→ Your instructions
Return verbatim the line containing "Preslikava $f_* \colon" together with all lines that follow it in the records, and no other material.

→ Available data
+++

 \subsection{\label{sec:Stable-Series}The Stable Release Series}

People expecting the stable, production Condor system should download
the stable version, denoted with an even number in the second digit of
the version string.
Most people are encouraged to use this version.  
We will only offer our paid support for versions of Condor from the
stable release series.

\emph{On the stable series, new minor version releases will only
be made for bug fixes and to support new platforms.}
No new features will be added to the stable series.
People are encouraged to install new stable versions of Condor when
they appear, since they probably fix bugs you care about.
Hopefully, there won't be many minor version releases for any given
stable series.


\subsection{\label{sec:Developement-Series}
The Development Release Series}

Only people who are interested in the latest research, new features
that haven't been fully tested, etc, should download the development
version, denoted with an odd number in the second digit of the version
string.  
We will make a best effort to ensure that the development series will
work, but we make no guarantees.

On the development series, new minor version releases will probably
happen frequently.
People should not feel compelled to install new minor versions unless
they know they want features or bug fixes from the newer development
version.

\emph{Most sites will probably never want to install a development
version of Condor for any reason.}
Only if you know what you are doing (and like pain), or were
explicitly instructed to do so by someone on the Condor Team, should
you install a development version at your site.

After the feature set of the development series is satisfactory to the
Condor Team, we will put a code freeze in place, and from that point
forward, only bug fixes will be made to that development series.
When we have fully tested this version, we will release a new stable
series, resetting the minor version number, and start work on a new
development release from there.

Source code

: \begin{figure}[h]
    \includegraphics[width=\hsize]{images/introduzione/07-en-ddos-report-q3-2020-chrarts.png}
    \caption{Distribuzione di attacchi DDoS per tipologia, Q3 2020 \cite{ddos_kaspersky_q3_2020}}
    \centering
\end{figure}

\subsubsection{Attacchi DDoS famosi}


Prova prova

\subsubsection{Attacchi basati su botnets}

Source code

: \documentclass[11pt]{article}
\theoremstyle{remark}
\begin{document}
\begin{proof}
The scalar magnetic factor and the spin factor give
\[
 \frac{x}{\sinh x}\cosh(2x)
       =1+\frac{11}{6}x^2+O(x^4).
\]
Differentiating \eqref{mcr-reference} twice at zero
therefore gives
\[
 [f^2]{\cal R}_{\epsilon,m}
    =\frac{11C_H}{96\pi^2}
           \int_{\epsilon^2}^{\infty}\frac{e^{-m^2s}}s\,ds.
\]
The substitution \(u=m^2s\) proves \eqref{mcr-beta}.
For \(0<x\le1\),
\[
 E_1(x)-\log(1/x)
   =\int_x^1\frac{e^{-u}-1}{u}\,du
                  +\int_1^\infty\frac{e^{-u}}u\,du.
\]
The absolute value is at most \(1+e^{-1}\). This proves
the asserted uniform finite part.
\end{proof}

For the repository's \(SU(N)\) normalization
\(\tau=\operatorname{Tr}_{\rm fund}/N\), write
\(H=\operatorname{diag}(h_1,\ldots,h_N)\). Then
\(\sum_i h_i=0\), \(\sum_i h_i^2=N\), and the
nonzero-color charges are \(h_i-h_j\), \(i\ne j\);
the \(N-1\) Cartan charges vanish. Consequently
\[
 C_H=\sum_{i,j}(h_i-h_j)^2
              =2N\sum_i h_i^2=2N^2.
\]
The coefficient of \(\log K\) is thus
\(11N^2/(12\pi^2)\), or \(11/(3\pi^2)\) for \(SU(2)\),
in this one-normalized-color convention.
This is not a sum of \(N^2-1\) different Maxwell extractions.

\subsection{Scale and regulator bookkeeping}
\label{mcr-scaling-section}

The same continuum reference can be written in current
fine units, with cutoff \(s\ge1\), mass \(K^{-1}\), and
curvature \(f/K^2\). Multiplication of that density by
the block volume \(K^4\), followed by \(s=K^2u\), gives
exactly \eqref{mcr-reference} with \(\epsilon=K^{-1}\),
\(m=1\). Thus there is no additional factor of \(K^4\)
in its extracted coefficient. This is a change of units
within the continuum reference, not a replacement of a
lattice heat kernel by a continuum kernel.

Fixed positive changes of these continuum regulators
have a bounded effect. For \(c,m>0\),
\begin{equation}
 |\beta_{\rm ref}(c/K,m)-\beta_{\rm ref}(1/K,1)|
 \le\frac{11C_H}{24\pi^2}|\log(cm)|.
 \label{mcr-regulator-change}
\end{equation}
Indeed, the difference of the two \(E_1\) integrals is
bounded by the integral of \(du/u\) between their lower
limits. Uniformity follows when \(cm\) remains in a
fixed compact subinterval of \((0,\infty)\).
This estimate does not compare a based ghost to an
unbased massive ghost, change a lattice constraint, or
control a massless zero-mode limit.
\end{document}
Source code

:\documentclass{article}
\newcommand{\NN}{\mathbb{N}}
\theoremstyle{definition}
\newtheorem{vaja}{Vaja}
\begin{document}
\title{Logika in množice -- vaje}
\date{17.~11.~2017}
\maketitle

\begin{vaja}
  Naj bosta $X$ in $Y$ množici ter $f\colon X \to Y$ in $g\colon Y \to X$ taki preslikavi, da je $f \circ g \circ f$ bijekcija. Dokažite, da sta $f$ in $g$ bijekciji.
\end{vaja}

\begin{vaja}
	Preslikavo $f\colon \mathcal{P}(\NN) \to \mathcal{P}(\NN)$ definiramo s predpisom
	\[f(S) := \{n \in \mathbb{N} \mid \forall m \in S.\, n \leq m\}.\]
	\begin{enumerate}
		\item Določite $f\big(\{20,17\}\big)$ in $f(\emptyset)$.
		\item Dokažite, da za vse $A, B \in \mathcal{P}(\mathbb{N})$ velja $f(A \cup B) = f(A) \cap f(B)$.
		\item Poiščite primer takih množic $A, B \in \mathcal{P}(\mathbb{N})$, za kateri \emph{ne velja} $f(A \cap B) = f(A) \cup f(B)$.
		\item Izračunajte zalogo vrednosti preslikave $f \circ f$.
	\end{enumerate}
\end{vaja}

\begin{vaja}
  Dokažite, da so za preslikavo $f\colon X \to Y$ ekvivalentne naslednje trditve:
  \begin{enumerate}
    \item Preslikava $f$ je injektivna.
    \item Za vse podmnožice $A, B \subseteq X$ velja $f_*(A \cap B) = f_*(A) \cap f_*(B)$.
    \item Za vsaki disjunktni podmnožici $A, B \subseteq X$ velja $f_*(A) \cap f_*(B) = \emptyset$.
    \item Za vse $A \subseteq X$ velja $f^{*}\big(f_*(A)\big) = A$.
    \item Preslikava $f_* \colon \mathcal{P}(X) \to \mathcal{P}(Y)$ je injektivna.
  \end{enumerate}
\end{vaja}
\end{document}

+++

→ Your solution
    \item Preslikava $f_* \colon \mathcal{P}(X) \to \mathcal{P}(Y)$ je injektivna.
  \end{enumerate}
\end{vaja}
\end{document}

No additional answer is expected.